Long ago, log files had only one format, which was "public format," which many people had become accustomed to using. The custom log format then appears, and the custom log format appears to be more popular, even though the public log format itself is redefined with custom log format. This article is about how to customize the format of log files, and how to let log files to record the information you want.

The format of the custom log file involves two instructions, the Logformat directive and the customlog instruction, and the default httpd.conf file provides several examples of these two directives.

The LOGFORMAT directive defines the format and assigns a name to the format, which we can then refer to directly. The customlog instruction sets the log file and indicates the format in which the log file is used (usually by the name of the format).

The function of the Logformat directive is to define the log format and specify a name for it. For example, in the default httpd.conf file, we can find the following line of code:

Logformat "%h%l%u%t \"%r\ "%>s%b" common

This directive creates a log format called "Common", which is specified in double quotes.
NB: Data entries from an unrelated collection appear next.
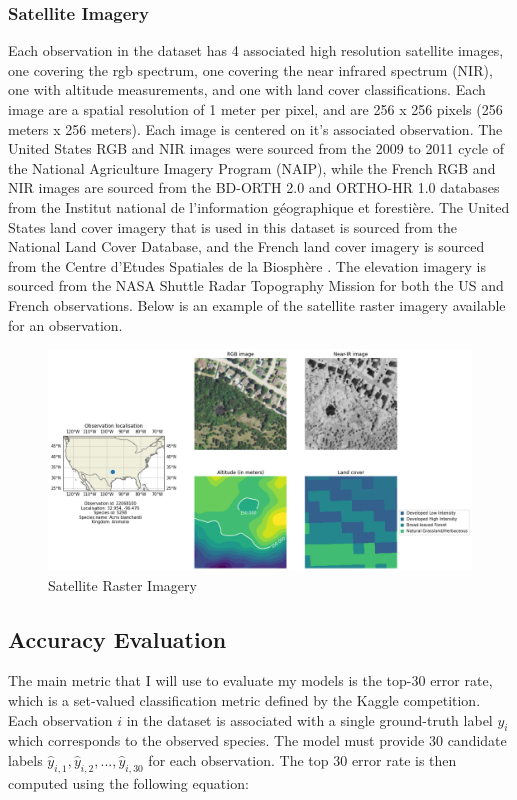 \documentclass[12pt, oneside]{article}
\begin{document}
\begin{normalsize}
\subsubsection{Satellite Imagery}

Each observation in the dataset has 4 associated high resolution satellite images, one covering the rgb spectrum, one covering the near infrared spectrum (NIR), one with altitude measurements, and one with land cover classifications. Each image are a spatial resolution of 1 meter per pixel, and are 256 x 256 pixels (256 meters x 256 meters). Each image is centered on it's associated observation. The United States RGB and NIR images were sourced from the 2009 to 2011 cycle of the National Agriculture Imagery Program (NAIP), while the French RGB and NIR images are sourced from the BD-ORTH 2.0 and ORTHO-HR 1.0 databases from the Institut national de l'information géographique et forestière. The United States land cover imagery that is used in this dataset is sourced from the National Land Cover Database, and the French land cover imagery is sourced from the Centre d'Etudes Spatiales de la Biosphère \cite{homer2015completion}. The elevation imagery is sourced from the NASA Shuttle Radar Topography Mission for both the US and French observations. Below is an example of the satellite raster imagery available for an observation.

\begin{figure}[H]
\caption{Satellite Raster Imagery}
\centering
\includegraphics[width=1\textwidth]{raster}
\end{figure}

\subsection{Accuracy Evaluation}

The main metric that I will use to evaluate my models is the top-30 error rate, which is a set-valued classification metric defined by the Kaggle competition. Each observation $i$ in the dataset is associated with a single ground-truth label $y_{i}$ which corresponds to the observed species. The model must provide 30 candidate labels $\hat{y}_{i,1},\hat{y}_{i,2}, ... , \hat{y}_{i,30}$ for each observation. The top 30 error rate is then computed using the following equation:


\end{normalsize}
\end{document}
Each variable in the format string represents a specific piece of information that is written to the log file in the order specified by the format string.
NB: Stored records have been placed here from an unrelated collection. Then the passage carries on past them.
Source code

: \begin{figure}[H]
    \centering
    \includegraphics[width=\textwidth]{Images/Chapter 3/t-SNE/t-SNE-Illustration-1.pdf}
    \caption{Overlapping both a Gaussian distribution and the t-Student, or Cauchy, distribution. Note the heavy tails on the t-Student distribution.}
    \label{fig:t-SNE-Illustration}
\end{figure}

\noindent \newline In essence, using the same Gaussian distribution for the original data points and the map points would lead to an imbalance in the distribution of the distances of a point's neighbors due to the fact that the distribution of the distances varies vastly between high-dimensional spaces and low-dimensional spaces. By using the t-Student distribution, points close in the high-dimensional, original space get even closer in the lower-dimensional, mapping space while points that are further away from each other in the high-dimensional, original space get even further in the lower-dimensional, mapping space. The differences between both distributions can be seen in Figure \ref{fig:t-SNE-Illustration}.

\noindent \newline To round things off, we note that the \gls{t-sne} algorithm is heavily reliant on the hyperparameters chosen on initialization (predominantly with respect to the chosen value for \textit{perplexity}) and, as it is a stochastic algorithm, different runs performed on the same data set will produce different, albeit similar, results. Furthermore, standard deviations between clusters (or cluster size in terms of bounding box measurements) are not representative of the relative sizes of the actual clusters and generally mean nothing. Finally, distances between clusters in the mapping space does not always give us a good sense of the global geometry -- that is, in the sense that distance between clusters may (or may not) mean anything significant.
The Apache document has given all the variables that can be used for the format string and its meaning, as follows:

———————————————————————-

%...A: Remote IP Address

%... A: Local IP address

%... B: Number of bytes sent, no HTTP headers included

The number of sent bytes in the%...B:CLF format and does not contain HTTP headers.

For example, when no data is sent, write '-' instead of 0.

%e: Content of environment variable Foobar

%...F: File name

%...H: Remote Host

%... The protocol requested by H

%i:foobar, the header line of the request sent to the server.

%...L: Telnet name (from Identd, if provided)

Method of%...M Request

%n: The contents of the annotation "Foobar" from another module

%o:foobar, the header line of the answer

%...P: Port used when the server responds to requests

%... P: The child process ID that responds to the request.

%...Q query string (if there is a query string, contains "?" Behind the

part; otherwise, it is an empty string. )

%...R: The first line of the request

%...S: State. For internal redirection requests, this means * original * request

's state. If you use%...>s, you refer to subsequent requests.

%...T: The time represented in the public log Time format (or Standard English

Contact Us

The content source of this page is from Internet, which doesn't represent Alibaba Cloud's opinion; products and services mentioned on that page don't have any relationship with Alibaba Cloud. If the content of the page makes you feel confusing, please write us an email, we will handle the problem within 5 days after receiving your email.

If you find any instances of plagiarism from the community, please send an email to: info-contact@alibabacloud.com and provide relevant evidence. A staff member will contact you within 5 working days.

A Free Trial That Lets You Build Big!

Start building with 50+ products and up to 12 months usage for Elastic Compute Service

  • Sales Support

    1 on 1 presale consultation

  • After-Sales Support

    24/7 Technical Support 6 Free Tickets per Quarter Faster Response

  • Alibaba Cloud offers highly flexible support services tailored to meet your exact needs.